De eerste boerenzwaluw werd dit jaar gemeld op 14 februari in Rance (Henegouwen), de tweede op 16 februari in Lochristi (Oost-Vlaanderen). Dit waren echter letterlijk extreem vroege vogels, die waarschijnlijk door natuurlijke selectie gesneuveld zijn. De start van de grote intocht begon afgelopen weekend, op 16 maart. Feit is wel dat die eerste golf zich de voorbije decennia steeds iets vroeger aanmeldt. In 1985 begon de grote intocht pas op 5 april, in 2004 kwam de voorhoede aan op 29 maart en elk jaar lijkt deze aankomstdatum nog iets naar voor te schuiven.
De reden voor die steeds vroegere terugkeer van de trekvogel is het gewijzigde klimaat, meer bepaald het zeer langzaam toenemen van de temperatuur. “De winters zijn hier niet meer zo extreem. Voor de boerenzwaluw is het almaar vroeger in het voorjaar haalbaar om terug te keren en hier voldoende voedsel te vinden”, zegt Dominique Verbelen van Natuurpunt. “Pakweg vijftig jaar geleden zou de boerenzwaluw, die bij uitstek leeft van vliegende insecten, hier op 15 maart geen eten hebben gevonden.”

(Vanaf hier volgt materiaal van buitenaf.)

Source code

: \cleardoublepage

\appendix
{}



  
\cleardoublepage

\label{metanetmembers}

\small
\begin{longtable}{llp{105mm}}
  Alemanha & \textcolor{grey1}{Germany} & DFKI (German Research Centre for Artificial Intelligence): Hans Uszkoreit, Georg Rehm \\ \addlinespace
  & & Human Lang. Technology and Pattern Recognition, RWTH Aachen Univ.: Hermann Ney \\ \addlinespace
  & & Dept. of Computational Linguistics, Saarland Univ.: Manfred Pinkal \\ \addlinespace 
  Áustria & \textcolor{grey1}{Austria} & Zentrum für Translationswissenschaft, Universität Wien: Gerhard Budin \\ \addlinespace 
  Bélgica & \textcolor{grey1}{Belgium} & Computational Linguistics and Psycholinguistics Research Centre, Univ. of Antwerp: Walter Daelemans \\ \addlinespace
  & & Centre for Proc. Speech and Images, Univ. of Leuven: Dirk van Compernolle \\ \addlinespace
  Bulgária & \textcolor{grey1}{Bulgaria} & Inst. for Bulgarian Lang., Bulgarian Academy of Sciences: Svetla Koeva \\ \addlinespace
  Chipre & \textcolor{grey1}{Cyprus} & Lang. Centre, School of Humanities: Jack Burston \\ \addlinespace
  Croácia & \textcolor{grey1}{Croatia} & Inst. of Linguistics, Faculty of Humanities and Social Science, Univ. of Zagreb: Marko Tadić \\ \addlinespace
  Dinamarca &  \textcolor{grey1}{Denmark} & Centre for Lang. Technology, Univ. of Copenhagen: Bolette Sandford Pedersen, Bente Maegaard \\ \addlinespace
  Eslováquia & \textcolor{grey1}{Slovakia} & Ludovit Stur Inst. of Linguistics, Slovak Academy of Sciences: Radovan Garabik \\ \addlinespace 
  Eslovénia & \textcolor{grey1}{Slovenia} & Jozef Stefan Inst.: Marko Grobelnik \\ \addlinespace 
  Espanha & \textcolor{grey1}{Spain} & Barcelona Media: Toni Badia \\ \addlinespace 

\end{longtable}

De boerenzwaluw is een opvallende verschijning door zijn blauwzwarte verenkleed met lange buitenste staartveren en door zijn grote wendbaarheid in de vlucht tijdens de jacht op vliegende insecten. Maar het gaat niet goed met de soort. Uit tellingen blijkt dat de Vlaamse populatie tussen 1975 en 2002 terugviel van 300.000 naar 20.000 à 30.000 exemplaren. Ondanks jaarlijkse schommelingen is er duidelijk sprake van een negatieve trend, onder andere door de achteruitgang van insectenpopulaties.